Total Pageviews

Wednesday, October 01, 2008

Masalah yang mungkin dihadapi guru RSBI: Bahasa Inggris



Pengalaman dari berbagai sekolah yang menerapkan RSBI, beberapa sekolah sudah mencoba menempatkan:

1. Guru bidang studi dengan didampingi oleh dosen dalam mengajar siswa di kelas (yang Bilingual). Sebagai bagian dari sharing atau coaching model pendekatan ini sebenarnya cukup baik, namun apabila tidak dikelola dengan baik akan ada masalah yang akan timbul, diantaranya konflik antar guru dan dosen. Ini bisa disebabkan karena guru merasa risih (wibawa turun didepan siswa) dengan kehadiran dosen di dalam kelas. Solusi yang mungkin diterapkan adalah guru dan dosen menyusun tujuan kegiatan ini bersama-sama (sebagai bagian dari good practice sharing – belajar dari pengalaman yang berhasil/baik), membuat kesepakatan mengenai model and pendekatan yang akan dipakai, kemudian dapat menentukan specific action seperti misalnya menyusun jadwal mengajar dimana masing-masing pihak bergantian mengajar siswa dan proses remedial dan perbaikan dilakukan setelahnya. (Saat guru mengajar, dosen hadir di kelas sebagai partisipan aktif dan non aktif. Aktif dalam arti dosen bisa membantu mengelola kelas dengan guru sebagai fasilitator utama dan non aktif artinya membuat ‘catatan2 dan apresiasi’ (untuk itu bisa dibuat kriteria yang disepakati) akan kegiatan belajar mengajar yang dibawa oleh guru untuk kemudian diberikan masukan2 atau remedial untuk perbaikan ke depan.
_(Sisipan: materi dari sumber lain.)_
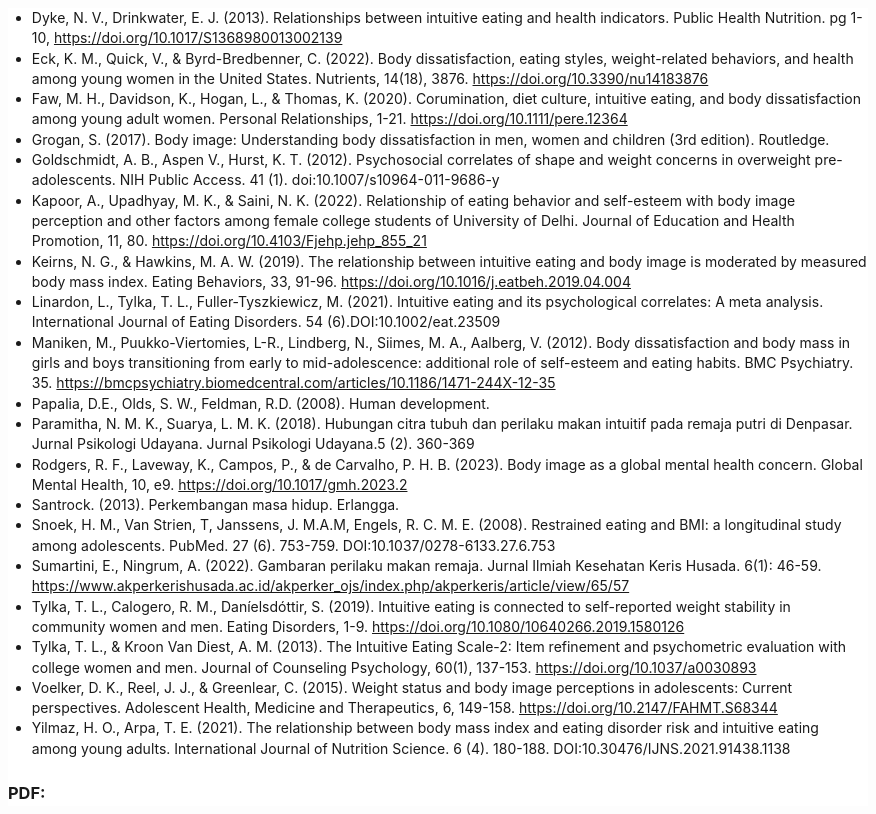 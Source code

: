 - Dyke, N. V., Drinkwater, E. J. (2013). Relationships between intuitive eating and health indicators. Public Health Nutrition. pg 1-10, https://doi.org/10.1017/S1368980013002139
- Eck, K. M., Quick, V., & Byrd-Bredbenner, C. (2022). Body dissatisfaction, eating styles, weight-related behaviors, and health among young women in the United States. Nutrients, 14(18), 3876. https://doi.org/10.3390/nu14183876
- Faw, M. H., Davidson, K., Hogan, L., & Thomas, K. (2020). Corumination, diet culture, intuitive eating, and body dissatisfaction among young adult women. Personal Relationships, 1-21. https://doi.org/10.1111/pere.12364
- Grogan, S. (2017). Body image: Understanding body dissatisfaction in men, women and children (3rd edition). Routledge.
- Goldschmidt, A. B., Aspen V., Hurst, K. T. (2012). Psychosocial correlates of shape and weight concerns in overweight pre-adolescents. NIH Public Access. 41 (1). doi:10.1007/s10964-011-9686-y
- Kapoor, A., Upadhyay, M. K., & Saini, N. K. (2022). Relationship of eating behavior and self-esteem with body image perception and other factors among female college students of University of Delhi. Journal of Education and Health Promotion, 11, 80. https://doi.org/10.4103/Fjehp.jehp_855_21
- Keirns, N. G., & Hawkins, M. A. W. (2019). The relationship between intuitive eating and body image is moderated by measured body mass index. Eating Behaviors, 33, 91-96. https://doi.org/10.1016/j.eatbeh.2019.04.004
- Linardon, L., Tylka, T. L., Fuller-Tyszkiewicz, M. (2021). Intuitive eating and its psychological correlates: A meta analysis. International Journal of Eating Disorders. 54 (6).DOI:10.1002/eat.23509
- Maniken, M., Puukko-Viertomies, L-R., Lindberg, N., Siimes, M. A., Aalberg, V. (2012). Body dissatisfaction and body mass in girls and boys transitioning from early to mid-adolescence: additional role of self-esteem and eating habits. BMC Psychiatry. 35. https://bmcpsychiatry.biomedcentral.com/articles/10.1186/1471-244X-12-35
- Papalia, D.E., Olds, S. W., Feldman, R.D. (2008). Human development.
- Paramitha, N. M. K., Suarya, L. M. K. (2018). Hubungan citra tubuh dan perilaku makan intuitif pada remaja putri di Denpasar. Jurnal Psikologi Udayana. Jurnal Psikologi Udayana.5 (2). 360-369
- Rodgers, R. F., Laveway, K., Campos, P., & de Carvalho, P. H. B. (2023). Body image as a global mental health concern. Global Mental Health, 10, e9. https://doi.org/10.1017/gmh.2023.2
- Santrock. (2013). Perkembangan masa hidup. Erlangga.
- Snoek, H. M., Van Strien, T, Janssens, J. M.A.M, Engels, R. C. M. E. (2008). Restrained eating and BMI: a longitudinal study among adolescents. PubMed. 27 (6). 753-759. DOI:10.1037/0278-6133.27.6.753
- Sumartini, E., Ningrum, A. (2022). Gambaran perilaku makan remaja. Jurnal Ilmiah Kesehatan Keris Husada. 6(1): 46-59.  https://www.akperkerishusada.ac.id/akperker_ojs/index.php/akperkeris/article/view/65/57
- Tylka, T. L., Calogero, R. M., Daníelsdóttir, S. (2019). Intuitive eating is connected to self-reported weight stability in community women and men. Eating Disorders, 1-9. https://doi.org/10.1080/10640266.2019.1580126
- Tylka, T. L., & Kroon Van Diest, A. M. (2013). The Intuitive Eating Scale-2: Item refinement and psychometric evaluation with college women and men. Journal of Counseling Psychology, 60(1), 137-153. https://doi.org/10.1037/a0030893
- Voelker, D. K., Reel, J. J., & Greenlear, C. (2015). Weight status and body image perceptions in adolescents: Current perspectives. Adolescent Health, Medicine and Therapeutics, 6, 149-158. https://doi.org/10.2147/FAHMT.S68344
- Yilmaz, H. O., Arpa, T. E. (2021). The relationship between body mass index and eating disorder risk and intuitive eating among young adults. International Journal of Nutrition Science. 6 (4). 180-188. DOI:10.30476/IJNS.2021.91438.1138

### PDF:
Juga akan sangat baik lagi apabila si dosen dapat langsung mengajar dan guru berperan sebagai partisipan dikelas sehingga guru dapat langsung menyerap cara pengajaran yang diterapkan.
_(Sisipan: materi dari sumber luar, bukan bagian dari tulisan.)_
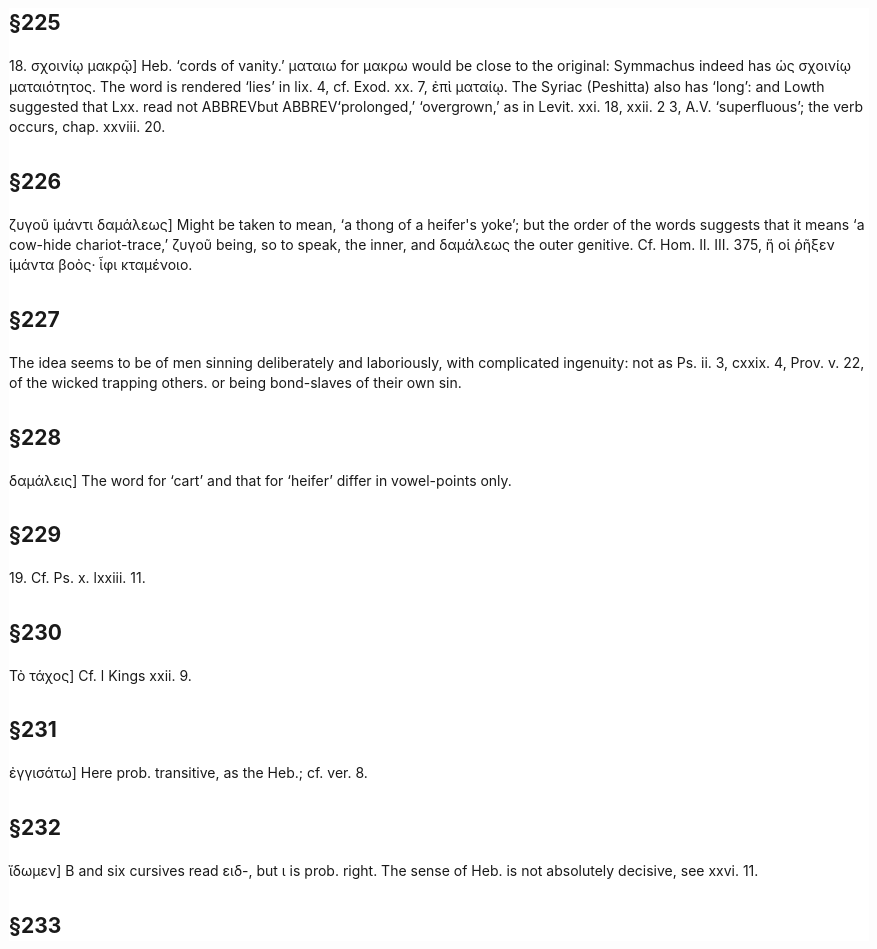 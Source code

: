 ## §225  

<p>18. σχοινίῳ μακρῷ] Heb. ‘cords of vanity.’ ματαιω for μακρω
would be close to the original: Symmachus indeed has ὡς σχοινίῳ
ματαιότητος. The word is rendered ‘lies’ in lix. 4, cf. Exod. xx. 7, ἐπὶ
ματαίῳ. The Syriac (Peshitta) also has ‘long’: and Lowth suggested
that Lxx. read not <foreign xml:lang="abbr">ABBREV</foreign>but <foreign xml:lang="abbr">ABBREV</foreign>‘prolonged,’ ‘overgrown,’ as in Levit.
xxi. 18, xxii. 2 3, A.V. ‘superﬂuous’; the verb occurs, chap. xxviii. 20.</p>  

## §226  

<p>ζυγοῦ ἱμάντι δαμάλεως] Might be taken to mean, ‘a thong of a
heifer's yoke’; but the order of the words suggests that it means
‘a cow-hide chariot-trace,’ ζυγοῦ being, so to speak, the inner, and
δαμάλεως the outer genitive. Cf. Hom. Il. ΙΙΙ. 375, ἥ οἱ ῥῆξεν ἱμάντα
βοὸς· ἶφι κταμένοιο.</p>  

## §227  

<p>The idea seems to be of men sinning deliberately and laboriously,

<pb n="129"/>
with complicated ingenuity: not as Ps. ii. 3, cxxix. 4, Prov. v. 22, of
the wicked trapping others. or being bond-slaves of their own sin.</p>  

## §228  

<p>δαμάλεις] The word for ‘cart’ and that for ‘heifer’ differ in
vowel-points only.</p>  

## §229  

<p>19. Cf. Ps. x. lxxiii. 11.</p>  

## §230  

<p>Τὸ τάχος] Cf. l Kings xxii. 9.</p>  

## §231  

<p>ἐγγισάτω] Here prob. transitive, as the Heb.; cf. ver. 8.</p>  

## §232  

<p>ἴδωμεν] Β and six cursives read ειδ-, but ι is prob. right. The
sense of Heb. is not absolutely decisive, see xxvi. 11.</p>  

## §233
2. Guru bidang studi mengajar didampingi penterjemah. Yang sering terjadi dilapangan adalah dimana guru mengajar dalam bahasa Indonesia dan kemudian diterjemahkan ke dalam bahasa Inggris oleh seorang penterjemah. Model ini sebenarnya berpotensi kurang efektif, karena dapat menimbulkan de-motivation atau guru kurang termotivasi untuk mencoba berbahasa Inggris (meskipun sering salah atau banyak kekurangan) karena sudah ada yang menterjemahkan. Yang berkembang adalah proses guru ingin serba benar, padahal bila guru membuat kesalahan masih terbuka kesempatan untuk memperbaikinya. Dan ini pada gilirannya bisa membawa perbaikan yang permanen dari praktek mengajar si guru. Dari segi pembelajaran, akan lebih baik bila guru salah dulu, kemudian bisa memperbaikinya, daripada tidak pernah salah tapi tidak tahu yang benar itu seperti apa karena dibantu oleh orang lain. Secara teori memang masih memungkinkan kalau guru bisa pula belajar cara pengucapan yang baik dari penterjemah, tapi pada prakteknya lebih sering terjadi guru terlenakan dan proses belajar tidak seperti yang diharapkan. Akibat tergantung terlalu banyak dengan penterjemah ini siswa juga kurang termotivasi dalam dalam belajar karena melihat gurunya - mungkin - terus2an dibantu/ berlindung dibalik penterjemah. Ketidakefektifan model ini juga dikarenakan waktu yang diperlukan dalam mengajar menjadi lebih banyak (time consuming) karena menggunakan komunikasi dua arah yang tidak langsung (non direct two-way of communication).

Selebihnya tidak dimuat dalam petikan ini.